--- What to produce ---
Two lines mark the range in the entries below: the one holding "ZANT relative to your camera" and the one holding "In this mode". Set down those two and all lines between them, exactly.

Plain-text document sources
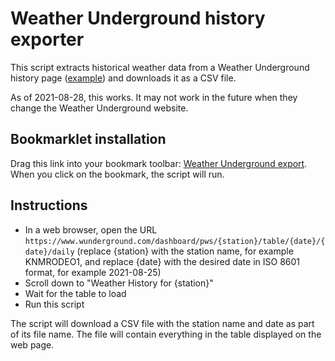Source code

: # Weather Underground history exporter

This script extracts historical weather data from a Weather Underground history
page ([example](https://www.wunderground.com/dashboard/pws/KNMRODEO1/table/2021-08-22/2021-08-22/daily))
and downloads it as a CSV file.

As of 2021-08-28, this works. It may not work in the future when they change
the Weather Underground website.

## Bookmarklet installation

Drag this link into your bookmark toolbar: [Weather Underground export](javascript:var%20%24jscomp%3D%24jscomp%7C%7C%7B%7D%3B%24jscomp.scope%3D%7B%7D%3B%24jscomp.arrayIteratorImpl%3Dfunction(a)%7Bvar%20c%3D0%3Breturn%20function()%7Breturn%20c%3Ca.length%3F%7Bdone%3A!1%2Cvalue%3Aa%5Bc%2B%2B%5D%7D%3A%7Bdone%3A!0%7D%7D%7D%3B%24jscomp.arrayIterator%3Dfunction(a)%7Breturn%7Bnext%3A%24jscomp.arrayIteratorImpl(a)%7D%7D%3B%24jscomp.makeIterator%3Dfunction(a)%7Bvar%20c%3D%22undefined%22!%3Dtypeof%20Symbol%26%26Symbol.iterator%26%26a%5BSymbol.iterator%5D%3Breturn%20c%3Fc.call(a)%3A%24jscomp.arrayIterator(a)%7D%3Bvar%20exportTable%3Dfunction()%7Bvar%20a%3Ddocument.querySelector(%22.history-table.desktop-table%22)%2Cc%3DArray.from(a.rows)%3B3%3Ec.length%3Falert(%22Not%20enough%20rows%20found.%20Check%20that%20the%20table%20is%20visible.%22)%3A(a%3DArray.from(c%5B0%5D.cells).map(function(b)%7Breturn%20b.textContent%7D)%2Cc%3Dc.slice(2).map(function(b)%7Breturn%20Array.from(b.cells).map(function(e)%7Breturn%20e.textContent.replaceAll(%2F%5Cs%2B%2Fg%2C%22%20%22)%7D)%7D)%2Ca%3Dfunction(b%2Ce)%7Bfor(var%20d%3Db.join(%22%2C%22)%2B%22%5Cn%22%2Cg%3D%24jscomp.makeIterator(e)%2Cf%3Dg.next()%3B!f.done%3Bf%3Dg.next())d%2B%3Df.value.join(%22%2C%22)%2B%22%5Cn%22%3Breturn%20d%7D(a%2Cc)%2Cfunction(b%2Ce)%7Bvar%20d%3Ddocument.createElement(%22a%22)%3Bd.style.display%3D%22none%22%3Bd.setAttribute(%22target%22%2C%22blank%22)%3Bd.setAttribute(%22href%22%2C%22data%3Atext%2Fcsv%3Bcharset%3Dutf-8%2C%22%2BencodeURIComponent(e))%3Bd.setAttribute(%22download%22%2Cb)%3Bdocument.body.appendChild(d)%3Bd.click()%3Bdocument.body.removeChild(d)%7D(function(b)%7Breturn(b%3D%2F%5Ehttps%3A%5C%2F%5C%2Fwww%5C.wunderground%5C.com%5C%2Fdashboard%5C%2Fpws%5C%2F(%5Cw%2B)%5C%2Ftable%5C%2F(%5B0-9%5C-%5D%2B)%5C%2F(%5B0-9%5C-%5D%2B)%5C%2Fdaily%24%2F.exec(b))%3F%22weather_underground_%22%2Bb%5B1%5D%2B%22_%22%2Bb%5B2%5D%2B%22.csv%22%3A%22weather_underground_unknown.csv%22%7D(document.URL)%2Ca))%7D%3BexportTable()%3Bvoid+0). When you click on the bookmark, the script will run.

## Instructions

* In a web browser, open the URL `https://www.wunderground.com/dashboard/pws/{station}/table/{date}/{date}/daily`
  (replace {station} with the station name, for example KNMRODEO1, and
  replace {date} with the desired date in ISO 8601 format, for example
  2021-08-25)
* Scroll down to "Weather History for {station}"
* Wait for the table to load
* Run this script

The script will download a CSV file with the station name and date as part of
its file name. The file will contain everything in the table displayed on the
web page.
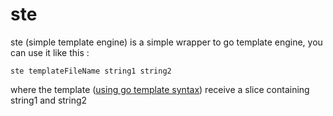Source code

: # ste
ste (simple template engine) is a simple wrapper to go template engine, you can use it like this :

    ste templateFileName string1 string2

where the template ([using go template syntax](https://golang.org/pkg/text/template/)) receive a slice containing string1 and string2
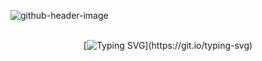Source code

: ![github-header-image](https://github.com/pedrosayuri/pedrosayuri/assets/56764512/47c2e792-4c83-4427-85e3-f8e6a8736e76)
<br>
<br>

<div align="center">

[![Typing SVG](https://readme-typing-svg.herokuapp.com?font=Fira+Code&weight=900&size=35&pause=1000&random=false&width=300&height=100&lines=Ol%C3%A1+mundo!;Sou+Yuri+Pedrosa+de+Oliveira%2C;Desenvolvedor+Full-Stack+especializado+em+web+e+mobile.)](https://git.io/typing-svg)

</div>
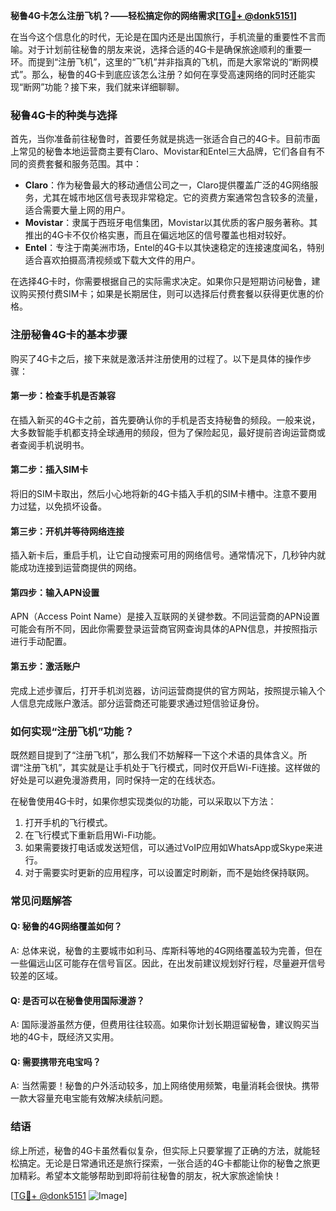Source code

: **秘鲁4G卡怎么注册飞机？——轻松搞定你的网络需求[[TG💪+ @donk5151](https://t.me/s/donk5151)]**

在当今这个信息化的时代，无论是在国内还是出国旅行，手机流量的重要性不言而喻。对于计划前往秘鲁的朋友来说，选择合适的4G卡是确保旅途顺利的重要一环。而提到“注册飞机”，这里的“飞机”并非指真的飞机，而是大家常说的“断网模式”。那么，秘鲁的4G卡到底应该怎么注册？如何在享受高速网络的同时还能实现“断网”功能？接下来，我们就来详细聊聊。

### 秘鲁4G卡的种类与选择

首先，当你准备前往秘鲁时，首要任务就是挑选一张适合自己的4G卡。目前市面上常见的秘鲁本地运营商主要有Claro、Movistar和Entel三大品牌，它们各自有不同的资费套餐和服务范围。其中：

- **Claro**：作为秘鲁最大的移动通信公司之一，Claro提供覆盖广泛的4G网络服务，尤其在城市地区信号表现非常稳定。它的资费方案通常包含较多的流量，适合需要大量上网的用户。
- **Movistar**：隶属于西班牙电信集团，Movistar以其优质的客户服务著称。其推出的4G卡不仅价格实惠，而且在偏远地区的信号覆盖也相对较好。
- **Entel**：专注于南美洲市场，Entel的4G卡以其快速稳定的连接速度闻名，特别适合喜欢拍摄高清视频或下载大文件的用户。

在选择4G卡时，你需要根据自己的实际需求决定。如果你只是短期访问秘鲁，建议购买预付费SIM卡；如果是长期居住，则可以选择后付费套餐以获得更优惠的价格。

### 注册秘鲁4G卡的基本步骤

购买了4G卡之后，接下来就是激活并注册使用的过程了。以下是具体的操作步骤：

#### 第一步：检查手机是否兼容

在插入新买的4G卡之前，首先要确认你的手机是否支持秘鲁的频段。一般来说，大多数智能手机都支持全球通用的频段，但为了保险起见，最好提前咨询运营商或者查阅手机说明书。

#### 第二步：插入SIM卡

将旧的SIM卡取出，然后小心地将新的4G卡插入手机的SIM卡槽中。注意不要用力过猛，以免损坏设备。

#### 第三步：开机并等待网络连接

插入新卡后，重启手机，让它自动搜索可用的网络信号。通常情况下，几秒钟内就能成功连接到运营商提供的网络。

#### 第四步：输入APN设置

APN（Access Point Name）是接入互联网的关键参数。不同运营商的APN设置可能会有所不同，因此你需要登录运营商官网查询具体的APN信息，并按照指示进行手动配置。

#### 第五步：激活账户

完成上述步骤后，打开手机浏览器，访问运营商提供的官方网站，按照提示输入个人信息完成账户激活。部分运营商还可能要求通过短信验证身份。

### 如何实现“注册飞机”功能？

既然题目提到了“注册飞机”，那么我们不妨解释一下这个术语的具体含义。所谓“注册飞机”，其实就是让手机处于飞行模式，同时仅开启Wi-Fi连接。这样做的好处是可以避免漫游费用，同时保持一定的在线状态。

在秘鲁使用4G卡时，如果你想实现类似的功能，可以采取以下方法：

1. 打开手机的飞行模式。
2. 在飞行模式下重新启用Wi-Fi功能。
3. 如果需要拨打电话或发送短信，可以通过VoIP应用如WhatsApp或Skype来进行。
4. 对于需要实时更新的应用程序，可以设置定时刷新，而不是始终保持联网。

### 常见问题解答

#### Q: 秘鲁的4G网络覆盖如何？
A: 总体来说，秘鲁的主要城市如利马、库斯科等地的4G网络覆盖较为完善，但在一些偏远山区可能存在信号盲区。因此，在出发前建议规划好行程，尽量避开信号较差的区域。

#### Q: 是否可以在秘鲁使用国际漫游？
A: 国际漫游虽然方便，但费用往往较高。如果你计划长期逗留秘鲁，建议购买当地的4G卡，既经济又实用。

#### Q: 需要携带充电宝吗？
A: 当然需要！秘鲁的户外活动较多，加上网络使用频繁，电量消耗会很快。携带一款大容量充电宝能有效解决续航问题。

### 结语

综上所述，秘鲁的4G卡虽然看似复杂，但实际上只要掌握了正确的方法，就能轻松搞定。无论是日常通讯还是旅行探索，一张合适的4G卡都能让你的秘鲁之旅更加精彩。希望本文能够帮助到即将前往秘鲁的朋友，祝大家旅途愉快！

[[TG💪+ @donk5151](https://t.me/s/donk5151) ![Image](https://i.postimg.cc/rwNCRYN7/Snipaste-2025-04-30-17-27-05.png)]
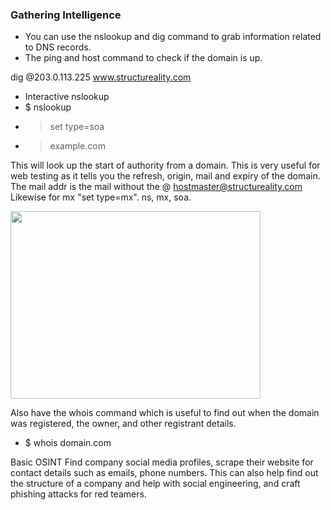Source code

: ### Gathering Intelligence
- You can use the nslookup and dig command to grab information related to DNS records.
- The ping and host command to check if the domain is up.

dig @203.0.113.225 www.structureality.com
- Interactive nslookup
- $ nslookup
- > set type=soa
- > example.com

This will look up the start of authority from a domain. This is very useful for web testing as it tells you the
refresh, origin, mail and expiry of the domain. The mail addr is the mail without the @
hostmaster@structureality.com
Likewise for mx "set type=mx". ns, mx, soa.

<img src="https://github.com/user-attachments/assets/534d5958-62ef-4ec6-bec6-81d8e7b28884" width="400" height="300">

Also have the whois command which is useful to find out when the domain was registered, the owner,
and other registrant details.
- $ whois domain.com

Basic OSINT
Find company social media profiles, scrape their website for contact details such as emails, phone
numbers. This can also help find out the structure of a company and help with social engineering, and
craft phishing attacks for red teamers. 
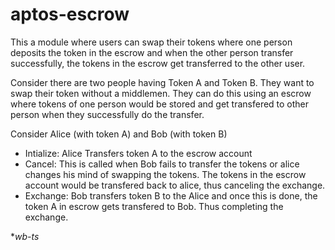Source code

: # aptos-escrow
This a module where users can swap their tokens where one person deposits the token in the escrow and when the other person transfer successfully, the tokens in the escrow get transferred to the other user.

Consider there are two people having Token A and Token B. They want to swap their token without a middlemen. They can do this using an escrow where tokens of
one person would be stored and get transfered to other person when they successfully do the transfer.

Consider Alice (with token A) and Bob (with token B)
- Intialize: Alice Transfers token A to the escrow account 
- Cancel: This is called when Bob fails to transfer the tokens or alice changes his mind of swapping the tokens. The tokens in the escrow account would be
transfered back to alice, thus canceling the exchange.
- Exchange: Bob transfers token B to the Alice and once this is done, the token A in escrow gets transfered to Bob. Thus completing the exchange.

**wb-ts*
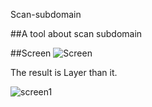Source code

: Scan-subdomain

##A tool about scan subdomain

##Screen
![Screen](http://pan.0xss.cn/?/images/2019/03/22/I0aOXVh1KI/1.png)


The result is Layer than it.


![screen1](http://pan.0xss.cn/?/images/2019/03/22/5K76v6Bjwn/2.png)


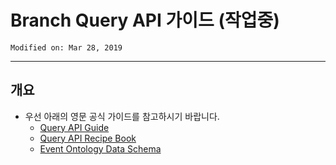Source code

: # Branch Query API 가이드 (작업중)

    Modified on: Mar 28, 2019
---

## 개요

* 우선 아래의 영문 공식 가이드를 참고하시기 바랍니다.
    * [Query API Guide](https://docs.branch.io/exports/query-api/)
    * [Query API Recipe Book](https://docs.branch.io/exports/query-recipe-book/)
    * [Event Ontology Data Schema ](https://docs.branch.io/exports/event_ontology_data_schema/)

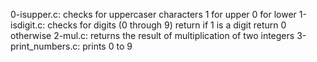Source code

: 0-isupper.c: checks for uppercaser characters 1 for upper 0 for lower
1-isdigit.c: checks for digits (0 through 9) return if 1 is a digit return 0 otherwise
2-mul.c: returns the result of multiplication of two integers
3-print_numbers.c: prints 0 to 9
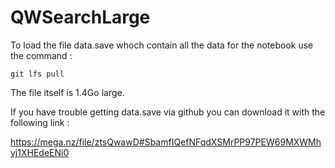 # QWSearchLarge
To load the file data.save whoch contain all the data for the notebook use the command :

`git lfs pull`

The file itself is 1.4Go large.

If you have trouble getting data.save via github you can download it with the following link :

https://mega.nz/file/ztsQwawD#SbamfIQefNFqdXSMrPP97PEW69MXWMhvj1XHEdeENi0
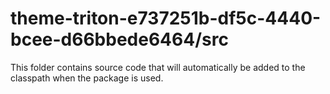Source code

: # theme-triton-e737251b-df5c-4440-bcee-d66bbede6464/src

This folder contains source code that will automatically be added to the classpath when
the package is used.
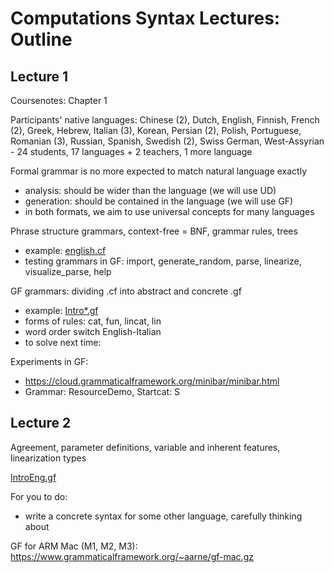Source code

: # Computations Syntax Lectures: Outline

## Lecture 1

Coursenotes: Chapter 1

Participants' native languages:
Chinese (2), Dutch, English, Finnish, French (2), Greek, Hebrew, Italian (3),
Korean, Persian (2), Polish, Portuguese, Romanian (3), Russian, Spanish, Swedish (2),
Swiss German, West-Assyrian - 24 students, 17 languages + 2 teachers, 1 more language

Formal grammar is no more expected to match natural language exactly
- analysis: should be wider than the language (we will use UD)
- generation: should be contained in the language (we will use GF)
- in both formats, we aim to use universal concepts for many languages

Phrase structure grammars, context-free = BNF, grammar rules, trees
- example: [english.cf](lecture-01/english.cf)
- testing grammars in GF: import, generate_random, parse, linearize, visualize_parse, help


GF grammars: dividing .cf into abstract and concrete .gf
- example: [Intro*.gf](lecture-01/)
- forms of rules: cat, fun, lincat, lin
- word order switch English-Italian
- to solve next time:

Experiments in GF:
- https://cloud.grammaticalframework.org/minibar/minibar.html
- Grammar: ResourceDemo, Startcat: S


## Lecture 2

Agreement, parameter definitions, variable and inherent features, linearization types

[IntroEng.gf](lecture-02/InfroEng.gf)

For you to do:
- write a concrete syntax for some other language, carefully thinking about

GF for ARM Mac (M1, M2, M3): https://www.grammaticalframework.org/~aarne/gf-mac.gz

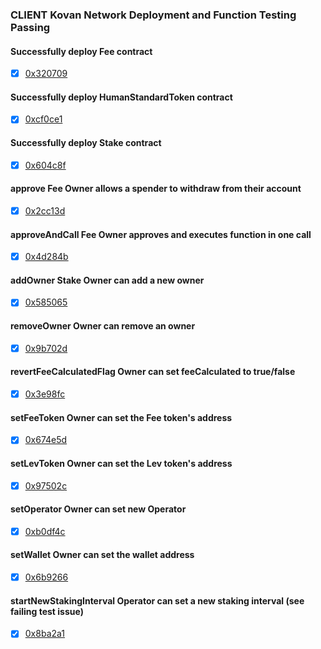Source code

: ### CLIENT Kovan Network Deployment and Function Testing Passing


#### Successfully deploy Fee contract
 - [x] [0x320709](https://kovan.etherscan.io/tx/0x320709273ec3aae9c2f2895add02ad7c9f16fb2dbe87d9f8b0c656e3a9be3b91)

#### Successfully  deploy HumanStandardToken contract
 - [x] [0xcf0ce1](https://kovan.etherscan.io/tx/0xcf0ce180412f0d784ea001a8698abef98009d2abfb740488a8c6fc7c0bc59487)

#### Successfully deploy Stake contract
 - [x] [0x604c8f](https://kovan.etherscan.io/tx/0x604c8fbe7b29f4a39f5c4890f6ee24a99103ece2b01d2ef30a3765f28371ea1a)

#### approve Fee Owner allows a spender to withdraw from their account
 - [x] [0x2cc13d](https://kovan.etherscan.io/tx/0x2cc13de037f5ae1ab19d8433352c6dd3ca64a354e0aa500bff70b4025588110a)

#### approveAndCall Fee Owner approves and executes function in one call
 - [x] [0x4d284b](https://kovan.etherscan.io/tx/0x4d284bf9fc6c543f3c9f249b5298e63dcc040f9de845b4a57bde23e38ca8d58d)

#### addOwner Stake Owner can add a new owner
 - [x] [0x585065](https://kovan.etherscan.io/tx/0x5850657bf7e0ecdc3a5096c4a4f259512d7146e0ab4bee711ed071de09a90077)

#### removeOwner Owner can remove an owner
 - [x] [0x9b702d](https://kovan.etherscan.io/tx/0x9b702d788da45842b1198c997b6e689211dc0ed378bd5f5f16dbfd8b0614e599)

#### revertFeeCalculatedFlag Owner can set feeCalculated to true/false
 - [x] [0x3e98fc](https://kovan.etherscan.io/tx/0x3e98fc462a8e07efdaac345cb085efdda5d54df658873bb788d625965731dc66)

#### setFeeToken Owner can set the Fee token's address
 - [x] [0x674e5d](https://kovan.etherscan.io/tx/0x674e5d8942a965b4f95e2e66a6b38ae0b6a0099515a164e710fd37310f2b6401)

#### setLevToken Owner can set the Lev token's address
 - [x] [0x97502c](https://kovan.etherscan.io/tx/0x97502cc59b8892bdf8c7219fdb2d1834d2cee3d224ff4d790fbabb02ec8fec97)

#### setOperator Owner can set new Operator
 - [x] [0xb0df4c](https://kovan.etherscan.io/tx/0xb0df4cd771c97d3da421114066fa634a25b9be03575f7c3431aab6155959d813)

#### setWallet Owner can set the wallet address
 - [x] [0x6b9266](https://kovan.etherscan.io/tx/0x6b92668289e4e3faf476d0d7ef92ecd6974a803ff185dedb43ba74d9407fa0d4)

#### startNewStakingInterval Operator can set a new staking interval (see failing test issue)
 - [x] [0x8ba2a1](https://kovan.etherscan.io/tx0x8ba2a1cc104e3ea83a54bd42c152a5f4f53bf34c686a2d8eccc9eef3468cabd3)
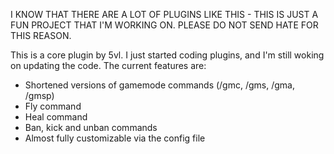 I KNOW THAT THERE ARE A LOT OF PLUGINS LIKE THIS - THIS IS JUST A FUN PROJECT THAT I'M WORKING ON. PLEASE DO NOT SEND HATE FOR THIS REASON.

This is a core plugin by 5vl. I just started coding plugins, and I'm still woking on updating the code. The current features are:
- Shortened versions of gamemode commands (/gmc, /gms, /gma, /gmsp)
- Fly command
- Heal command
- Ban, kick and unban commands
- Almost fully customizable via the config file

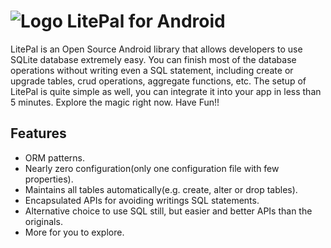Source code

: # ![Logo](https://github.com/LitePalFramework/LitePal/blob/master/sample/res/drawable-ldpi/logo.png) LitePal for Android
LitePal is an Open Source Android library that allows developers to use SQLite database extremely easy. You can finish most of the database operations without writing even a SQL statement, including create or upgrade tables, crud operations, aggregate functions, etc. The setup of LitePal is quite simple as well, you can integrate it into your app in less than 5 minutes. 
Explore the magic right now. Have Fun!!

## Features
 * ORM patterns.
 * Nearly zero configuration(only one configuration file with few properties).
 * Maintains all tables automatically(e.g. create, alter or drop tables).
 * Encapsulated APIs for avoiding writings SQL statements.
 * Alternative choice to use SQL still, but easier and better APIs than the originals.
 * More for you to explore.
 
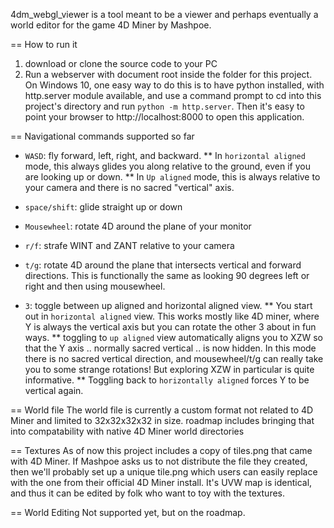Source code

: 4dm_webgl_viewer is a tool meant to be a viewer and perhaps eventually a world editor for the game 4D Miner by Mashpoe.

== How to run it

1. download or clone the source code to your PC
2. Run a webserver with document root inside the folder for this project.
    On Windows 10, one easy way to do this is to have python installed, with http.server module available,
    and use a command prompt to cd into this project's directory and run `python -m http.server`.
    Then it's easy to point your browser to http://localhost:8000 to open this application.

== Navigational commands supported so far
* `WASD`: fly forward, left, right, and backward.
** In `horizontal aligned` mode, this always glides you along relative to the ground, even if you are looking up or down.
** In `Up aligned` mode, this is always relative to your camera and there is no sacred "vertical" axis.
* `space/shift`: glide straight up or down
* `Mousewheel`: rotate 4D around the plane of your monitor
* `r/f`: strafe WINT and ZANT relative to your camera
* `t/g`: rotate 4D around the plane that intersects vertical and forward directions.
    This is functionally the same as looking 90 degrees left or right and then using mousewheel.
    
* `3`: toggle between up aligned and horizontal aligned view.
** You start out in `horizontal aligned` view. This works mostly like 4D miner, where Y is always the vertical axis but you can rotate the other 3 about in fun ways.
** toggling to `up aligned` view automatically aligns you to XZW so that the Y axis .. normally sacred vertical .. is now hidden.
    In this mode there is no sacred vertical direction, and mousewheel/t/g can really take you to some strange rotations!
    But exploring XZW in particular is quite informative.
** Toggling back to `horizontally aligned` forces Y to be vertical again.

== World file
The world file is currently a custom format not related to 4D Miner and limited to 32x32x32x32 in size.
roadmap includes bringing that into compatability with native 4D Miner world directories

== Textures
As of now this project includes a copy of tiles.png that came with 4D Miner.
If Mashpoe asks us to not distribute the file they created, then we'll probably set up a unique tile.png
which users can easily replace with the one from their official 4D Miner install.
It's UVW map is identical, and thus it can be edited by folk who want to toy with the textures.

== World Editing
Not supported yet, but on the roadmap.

--- Answer box ---
* `r/f`: strafe WINT and ZANT relative to your camera
* `t/g`: rotate 4D around the plane that intersects vertical and forward directions.
    This is functionally the same as looking 90 degrees left or right and then using mousewheel.
    
* `3`: toggle between up aligned and horizontal aligned view.
** You start out in `horizontal aligned` view. This works mostly like 4D miner, where Y is always the vertical axis but you can rotate the other 3 about in fun ways.
** toggling to `up aligned` view automatically aligns you to XZW so that the Y axis .. normally sacred vertical .. is now hidden.
    In this mode there is no sacred vertical direction, and mousewheel/t/g can really take you to some strange rotations!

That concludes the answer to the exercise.